### [Instructions to follow]
Using the data beneath this instruction, retype only the lines from the one that contains "3. Ability To Claim, Join, & Leave Booths" down to the one that contains "Taken#8395 - Farmers", both included, exactly as they appear.
----
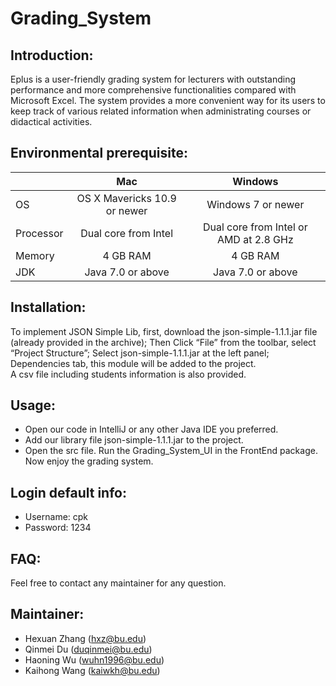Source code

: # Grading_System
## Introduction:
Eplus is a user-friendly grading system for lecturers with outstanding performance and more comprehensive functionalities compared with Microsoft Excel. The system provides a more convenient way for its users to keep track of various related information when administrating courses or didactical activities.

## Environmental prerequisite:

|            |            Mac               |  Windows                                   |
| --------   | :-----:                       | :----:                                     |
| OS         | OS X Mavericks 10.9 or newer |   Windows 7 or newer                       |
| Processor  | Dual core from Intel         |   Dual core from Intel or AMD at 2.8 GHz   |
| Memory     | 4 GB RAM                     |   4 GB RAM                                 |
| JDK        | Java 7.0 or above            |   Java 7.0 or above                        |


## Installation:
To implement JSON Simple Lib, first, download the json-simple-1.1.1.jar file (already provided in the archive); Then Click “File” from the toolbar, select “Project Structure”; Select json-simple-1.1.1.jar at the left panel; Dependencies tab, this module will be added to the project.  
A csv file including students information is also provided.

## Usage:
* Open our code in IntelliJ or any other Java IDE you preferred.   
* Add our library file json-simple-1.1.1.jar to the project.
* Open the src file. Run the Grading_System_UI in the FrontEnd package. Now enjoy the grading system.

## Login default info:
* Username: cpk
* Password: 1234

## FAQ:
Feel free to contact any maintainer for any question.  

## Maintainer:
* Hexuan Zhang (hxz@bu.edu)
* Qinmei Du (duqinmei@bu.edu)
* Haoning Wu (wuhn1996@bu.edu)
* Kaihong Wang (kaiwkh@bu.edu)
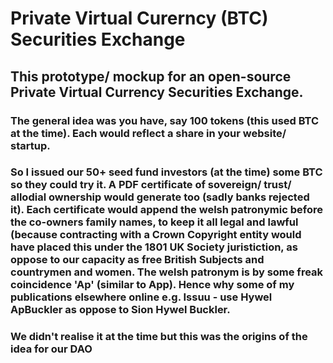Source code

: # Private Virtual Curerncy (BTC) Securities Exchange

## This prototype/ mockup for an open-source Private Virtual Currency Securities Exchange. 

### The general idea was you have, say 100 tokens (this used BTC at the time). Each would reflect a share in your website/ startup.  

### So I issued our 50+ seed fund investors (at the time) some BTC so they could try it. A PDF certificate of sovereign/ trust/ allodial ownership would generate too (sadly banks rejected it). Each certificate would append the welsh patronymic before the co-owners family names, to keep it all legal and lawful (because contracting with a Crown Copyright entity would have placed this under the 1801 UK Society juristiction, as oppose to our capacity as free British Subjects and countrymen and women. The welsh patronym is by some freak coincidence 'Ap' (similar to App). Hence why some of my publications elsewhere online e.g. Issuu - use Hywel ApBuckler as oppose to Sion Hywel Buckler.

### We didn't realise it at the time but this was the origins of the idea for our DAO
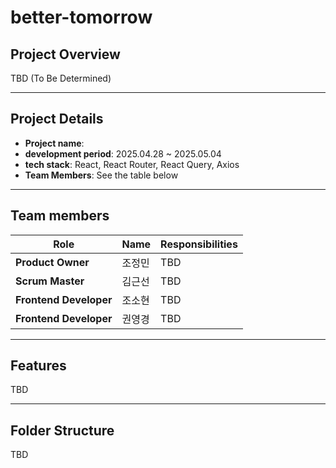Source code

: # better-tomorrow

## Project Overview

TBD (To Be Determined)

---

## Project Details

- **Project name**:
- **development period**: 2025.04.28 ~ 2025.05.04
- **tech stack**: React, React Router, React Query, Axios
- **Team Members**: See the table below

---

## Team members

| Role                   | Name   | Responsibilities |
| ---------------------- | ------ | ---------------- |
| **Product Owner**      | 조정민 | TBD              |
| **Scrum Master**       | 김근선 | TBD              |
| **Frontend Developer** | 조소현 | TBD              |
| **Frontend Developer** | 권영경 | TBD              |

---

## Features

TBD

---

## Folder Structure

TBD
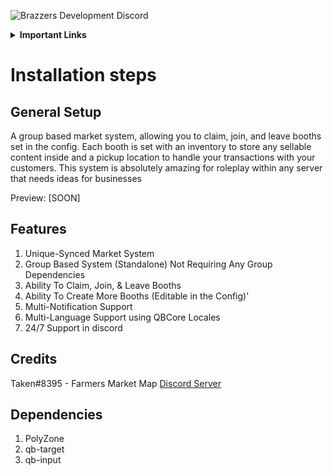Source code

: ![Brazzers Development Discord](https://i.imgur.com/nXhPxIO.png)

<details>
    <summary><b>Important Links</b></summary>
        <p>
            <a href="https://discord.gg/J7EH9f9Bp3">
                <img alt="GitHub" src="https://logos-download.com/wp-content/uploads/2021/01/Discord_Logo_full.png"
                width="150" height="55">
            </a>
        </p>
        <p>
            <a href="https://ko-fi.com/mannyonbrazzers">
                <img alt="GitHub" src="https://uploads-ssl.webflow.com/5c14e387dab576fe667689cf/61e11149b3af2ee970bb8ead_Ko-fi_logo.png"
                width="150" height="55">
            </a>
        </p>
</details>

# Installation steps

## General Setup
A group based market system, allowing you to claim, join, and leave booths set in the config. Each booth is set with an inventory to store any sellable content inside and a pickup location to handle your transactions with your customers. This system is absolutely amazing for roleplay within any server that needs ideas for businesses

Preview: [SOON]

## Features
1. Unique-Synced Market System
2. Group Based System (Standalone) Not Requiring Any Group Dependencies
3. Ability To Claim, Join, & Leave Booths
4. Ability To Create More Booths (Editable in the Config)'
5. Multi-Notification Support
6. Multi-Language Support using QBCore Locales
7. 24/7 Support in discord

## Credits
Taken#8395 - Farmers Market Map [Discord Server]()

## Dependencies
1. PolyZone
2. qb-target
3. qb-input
----
### [Response to the exercise]
3. Ability To Claim, Join, & Leave Booths
4. Ability To Create More Booths (Editable in the Config)'
5. Multi-Notification Support
6. Multi-Language Support using QBCore Locales
7. 24/7 Support in discord

## Credits
Taken#8395 - Farmers Market Map [Discord Server]()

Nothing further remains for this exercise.